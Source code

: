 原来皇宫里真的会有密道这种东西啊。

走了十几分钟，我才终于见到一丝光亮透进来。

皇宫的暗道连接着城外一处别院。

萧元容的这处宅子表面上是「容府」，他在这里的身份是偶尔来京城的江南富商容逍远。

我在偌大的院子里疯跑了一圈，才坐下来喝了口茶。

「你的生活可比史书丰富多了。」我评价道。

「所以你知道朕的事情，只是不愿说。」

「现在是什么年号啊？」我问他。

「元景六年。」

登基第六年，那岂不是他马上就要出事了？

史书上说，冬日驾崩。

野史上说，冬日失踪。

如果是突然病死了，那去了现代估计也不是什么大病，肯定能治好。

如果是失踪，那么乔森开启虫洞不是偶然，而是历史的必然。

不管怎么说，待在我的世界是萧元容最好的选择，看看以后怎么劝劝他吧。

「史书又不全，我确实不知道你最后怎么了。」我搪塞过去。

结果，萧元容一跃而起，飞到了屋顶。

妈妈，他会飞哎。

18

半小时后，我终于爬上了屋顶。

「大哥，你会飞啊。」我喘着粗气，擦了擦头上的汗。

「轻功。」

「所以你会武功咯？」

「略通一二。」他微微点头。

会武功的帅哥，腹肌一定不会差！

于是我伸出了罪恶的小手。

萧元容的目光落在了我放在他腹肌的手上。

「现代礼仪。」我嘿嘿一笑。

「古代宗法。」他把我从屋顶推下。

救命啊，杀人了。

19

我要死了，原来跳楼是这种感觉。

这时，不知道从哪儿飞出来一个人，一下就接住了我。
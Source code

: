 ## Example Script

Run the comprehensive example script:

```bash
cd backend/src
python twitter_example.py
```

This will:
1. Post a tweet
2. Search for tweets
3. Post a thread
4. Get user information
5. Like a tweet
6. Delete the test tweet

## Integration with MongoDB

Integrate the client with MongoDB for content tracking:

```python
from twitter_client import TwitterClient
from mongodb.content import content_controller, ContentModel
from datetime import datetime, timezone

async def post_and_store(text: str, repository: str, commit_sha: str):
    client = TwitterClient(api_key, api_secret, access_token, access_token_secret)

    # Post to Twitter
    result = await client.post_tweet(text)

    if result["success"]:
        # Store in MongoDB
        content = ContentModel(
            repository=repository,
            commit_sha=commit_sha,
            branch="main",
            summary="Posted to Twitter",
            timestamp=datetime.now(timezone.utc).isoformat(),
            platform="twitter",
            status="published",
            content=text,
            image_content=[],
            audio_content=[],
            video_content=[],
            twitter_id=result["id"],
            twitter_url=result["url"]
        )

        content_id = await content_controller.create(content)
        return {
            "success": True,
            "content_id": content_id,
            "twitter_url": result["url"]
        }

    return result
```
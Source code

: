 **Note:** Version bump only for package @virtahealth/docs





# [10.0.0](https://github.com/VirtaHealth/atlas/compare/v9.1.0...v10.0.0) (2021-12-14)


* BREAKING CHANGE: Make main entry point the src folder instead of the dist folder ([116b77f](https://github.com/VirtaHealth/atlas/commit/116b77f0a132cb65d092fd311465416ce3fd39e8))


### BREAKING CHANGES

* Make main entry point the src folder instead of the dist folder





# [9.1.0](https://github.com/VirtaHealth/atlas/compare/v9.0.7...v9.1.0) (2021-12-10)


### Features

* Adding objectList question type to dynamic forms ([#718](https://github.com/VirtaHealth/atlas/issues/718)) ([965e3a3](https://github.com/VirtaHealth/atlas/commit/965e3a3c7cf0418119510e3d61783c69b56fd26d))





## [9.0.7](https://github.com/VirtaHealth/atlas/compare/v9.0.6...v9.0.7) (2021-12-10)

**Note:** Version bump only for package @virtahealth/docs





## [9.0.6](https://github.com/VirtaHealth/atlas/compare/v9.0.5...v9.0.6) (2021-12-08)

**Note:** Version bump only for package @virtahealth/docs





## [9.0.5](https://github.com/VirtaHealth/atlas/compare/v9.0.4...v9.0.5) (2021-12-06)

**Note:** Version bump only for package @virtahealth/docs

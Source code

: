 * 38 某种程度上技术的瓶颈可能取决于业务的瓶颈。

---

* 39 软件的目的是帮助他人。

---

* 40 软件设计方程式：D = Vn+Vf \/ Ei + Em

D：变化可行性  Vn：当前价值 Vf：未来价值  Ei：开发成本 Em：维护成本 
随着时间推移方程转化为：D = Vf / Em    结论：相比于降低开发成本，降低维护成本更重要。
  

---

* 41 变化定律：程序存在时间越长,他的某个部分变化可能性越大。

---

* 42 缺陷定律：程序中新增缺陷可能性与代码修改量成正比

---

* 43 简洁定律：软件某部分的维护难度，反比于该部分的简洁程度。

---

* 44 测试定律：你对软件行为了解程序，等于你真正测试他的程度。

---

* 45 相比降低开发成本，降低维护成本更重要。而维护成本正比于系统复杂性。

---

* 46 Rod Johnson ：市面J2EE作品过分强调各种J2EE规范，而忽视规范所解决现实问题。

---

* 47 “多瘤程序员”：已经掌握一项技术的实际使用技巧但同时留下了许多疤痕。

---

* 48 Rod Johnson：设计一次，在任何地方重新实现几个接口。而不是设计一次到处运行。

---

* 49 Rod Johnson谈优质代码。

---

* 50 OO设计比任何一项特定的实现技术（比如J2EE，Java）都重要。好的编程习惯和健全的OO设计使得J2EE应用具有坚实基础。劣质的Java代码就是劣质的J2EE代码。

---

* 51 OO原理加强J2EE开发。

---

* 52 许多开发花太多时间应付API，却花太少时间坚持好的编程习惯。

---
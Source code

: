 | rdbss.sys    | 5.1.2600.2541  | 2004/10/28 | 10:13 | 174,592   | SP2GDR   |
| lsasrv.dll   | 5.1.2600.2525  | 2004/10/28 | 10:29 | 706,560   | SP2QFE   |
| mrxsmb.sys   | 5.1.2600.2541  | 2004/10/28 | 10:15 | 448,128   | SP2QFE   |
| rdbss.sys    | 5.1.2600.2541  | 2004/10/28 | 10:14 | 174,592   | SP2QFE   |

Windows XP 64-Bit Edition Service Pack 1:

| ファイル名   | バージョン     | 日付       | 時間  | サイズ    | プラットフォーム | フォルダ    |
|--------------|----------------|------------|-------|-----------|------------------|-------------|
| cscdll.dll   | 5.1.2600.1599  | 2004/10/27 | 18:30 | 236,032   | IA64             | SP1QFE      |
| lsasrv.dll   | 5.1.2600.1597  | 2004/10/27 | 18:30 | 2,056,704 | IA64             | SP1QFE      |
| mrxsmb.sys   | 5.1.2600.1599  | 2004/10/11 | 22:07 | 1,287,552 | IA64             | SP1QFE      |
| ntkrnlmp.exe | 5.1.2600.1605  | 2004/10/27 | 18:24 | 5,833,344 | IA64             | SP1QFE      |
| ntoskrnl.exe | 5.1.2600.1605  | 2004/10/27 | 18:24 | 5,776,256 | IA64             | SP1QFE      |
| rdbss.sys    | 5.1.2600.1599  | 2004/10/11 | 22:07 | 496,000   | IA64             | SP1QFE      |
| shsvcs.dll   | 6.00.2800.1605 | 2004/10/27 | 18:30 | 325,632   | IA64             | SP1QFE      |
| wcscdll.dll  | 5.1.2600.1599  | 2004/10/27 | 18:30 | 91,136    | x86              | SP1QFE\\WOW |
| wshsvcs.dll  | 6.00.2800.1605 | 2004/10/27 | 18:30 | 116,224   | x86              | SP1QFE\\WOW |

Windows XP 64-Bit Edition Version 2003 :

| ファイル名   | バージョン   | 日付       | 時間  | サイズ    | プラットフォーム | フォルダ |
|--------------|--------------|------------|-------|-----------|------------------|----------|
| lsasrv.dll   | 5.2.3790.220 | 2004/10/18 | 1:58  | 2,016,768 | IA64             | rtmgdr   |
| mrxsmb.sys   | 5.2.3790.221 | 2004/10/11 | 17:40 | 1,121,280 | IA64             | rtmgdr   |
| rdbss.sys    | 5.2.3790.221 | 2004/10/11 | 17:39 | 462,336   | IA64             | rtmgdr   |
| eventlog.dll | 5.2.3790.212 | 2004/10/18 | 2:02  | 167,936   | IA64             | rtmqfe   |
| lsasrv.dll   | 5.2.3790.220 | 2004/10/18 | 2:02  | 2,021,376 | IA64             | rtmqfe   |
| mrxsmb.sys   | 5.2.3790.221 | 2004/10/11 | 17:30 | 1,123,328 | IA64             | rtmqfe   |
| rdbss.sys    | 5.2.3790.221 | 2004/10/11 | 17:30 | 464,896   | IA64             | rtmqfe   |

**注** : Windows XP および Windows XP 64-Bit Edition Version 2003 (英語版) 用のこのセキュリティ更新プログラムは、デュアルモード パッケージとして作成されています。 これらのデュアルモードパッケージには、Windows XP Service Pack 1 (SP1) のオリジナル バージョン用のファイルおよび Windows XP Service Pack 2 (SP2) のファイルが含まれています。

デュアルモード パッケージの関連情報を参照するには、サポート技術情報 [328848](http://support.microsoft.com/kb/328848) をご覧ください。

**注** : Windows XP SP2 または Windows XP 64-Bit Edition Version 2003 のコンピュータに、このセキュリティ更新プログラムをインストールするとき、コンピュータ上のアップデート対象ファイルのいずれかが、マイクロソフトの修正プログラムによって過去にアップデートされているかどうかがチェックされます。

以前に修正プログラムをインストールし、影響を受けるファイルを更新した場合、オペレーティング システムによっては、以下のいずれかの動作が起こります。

----

TASK DIRECTIONS >> Your task is to find each line in the entries that contains the string "repository" and copy it.

ANSWER TO THE EXERCISE >>
async def post_and_store(text: str, repository: str, commit_sha: str):
            repository=repository,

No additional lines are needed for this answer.